So powerful was the economy of the south that Thomas Jefferson scratched his original version of the Constitution that forbade slavery in order to include the southern states in the union and thus accelerate the acquisition and conquest of the continent. The northern states also benefitted from ancillary businesses indirectly related to slavery. Thomas Paine had begged Jefferson to sign the first draft of the Constitution, saying in effect "we can begin anew and wash ourselves of this stain". But Jefferson's mind was fixed. By means both ingenious and cruel, Jefferson's America started as a thin band of coastal colonies that somewhat resembles Chile and ended as an empire that stretched from sea to shining sea.

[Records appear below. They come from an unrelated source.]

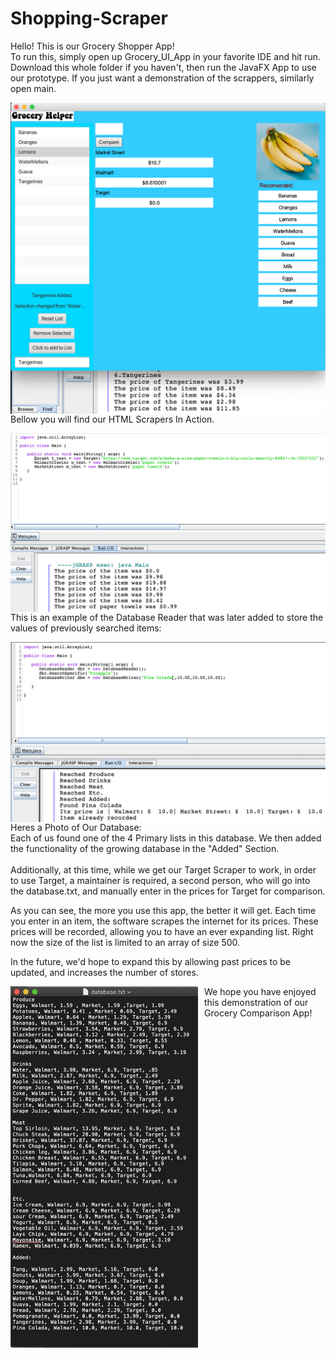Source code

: # Shopping-Scraper

Hello! This is our Grocery Shopper App! \
To run this, simply open up Grocery_UI_App in your favorite IDE and hit run. 
Download this whole folder if you haven't, then run the JavaFX App to use our prototype.
If you just want a demonstration of the scrappers, similarly open main.

<img src="images/Title Photo.png"
     alt="Title Image 1"
     style="float: left; margin-right: 10px;"/>
     
\
Bellow you will find our HTML Scrapers In Action.

<img src="images/Title Photo 2.png"
     alt="HTML Scrapers In Action"
     style="float: left; margin-right: 10px;"
     width="600"/>

\
This is an example of the Database Reader that was later added to store the values of previously searched items:
     
<img src="images/Title Photo 3.png"
     alt="Database Readers and Writers"
     style="float: left; margin-right: 10px;"
     width="600"/>
     
\
Heres a Photo of Our Database: \
Each of us found one of the 4 Primary lists in this database. We then added the functionality of the growing database in the "Added" Section. 
\
\
Additionally, at this time, while we get our Target Scraper to work, in order to use Target, a maintainer is required, a second person, who will go into the database.txt, and manually enter in the prices for Target for comparison.

As you can see, the more you use this app, the better it will get. Each time you enter in an item, the software scrapes the internet for its prices. These prices will be recorded, allowing you to have an ever expanding list. Right now the size of the list is limited to an array of size 500.

In the future, we'd hope to expand this by allowing past prices to be updated, and increases the number of stores.
     
<img src="images/Title Photo 4.png"
     alt="Picture of an Updating Databse.png"
     style="float: left; margin-right: 10px;" 
     width="300"/>

We hope you have enjoyed this demonstration of our Grocery Comparison App!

Regarding slavery, Jefferson would later write "I tremble for my country when I remember that god is just" and as the empire continued to grow, the southern culture of white supremacy deepened still as its economy strengthened, setting the stage for a national implosion nearly a century later: The most devastating war this nation has ever suffered.
So when their world collapsed in military defeat; when their plantations were set afire; when their financial system failed; when they saw blacks running for public office and earning money, southern whites elected fascists who did what politicians do best: Tell their constituents what they yearn to hear while getting paid and perfecting their golf game. They could have reinvented the south and led it toward modernity. Instead these 19th and 20th century leaders declared "You may be poor, but at least you're white and southern by the grace of God". The preachers lamented, saying: "I'd like to help the blacks but it is against God's will". The lawmen said: "To subjugate the black is to protect our white women". And so slavery - America's "original sin" (as Christopher Hitchens put it) - assumed another ghastly if less powerful shape. As the White House busied itself with other matters in the late 1800s, the body of state and local laws known to southerners then as "Jim Crow" and to us now as "Segregation" were enacted and remained in effect for nearly a century.
In 1963 the law of the land was the part of the national wound that you could see easily. Below this wound was the infection, namely: The myth of race and racial supremacy. This and other dogmatic myths and their deliberate delivery into the minds of populations in order to achieve wealth and geo-political objectives is part of the human dilemma; a dilemma that is as old as our species. The delivery system changes but the nature of the message remains the same: It is a repetitive sales pitch from those in authority, inviting you to set your skepticism and critical thinking aside in favor of emotion-based belief in both the seller and what is being sold. The platform for serious debate is removed and dissenters are silenced until the people - even an armed and educated people - behave (in the words of Peter Joseph) "like sheep that no longer need a sheep dog to control them, for they ... control each other". Usually the sales pitch involves the identification of an enemy and includes words like "honor". Take care my friends when you hear the word honor because when you do, somebody is about to get killed.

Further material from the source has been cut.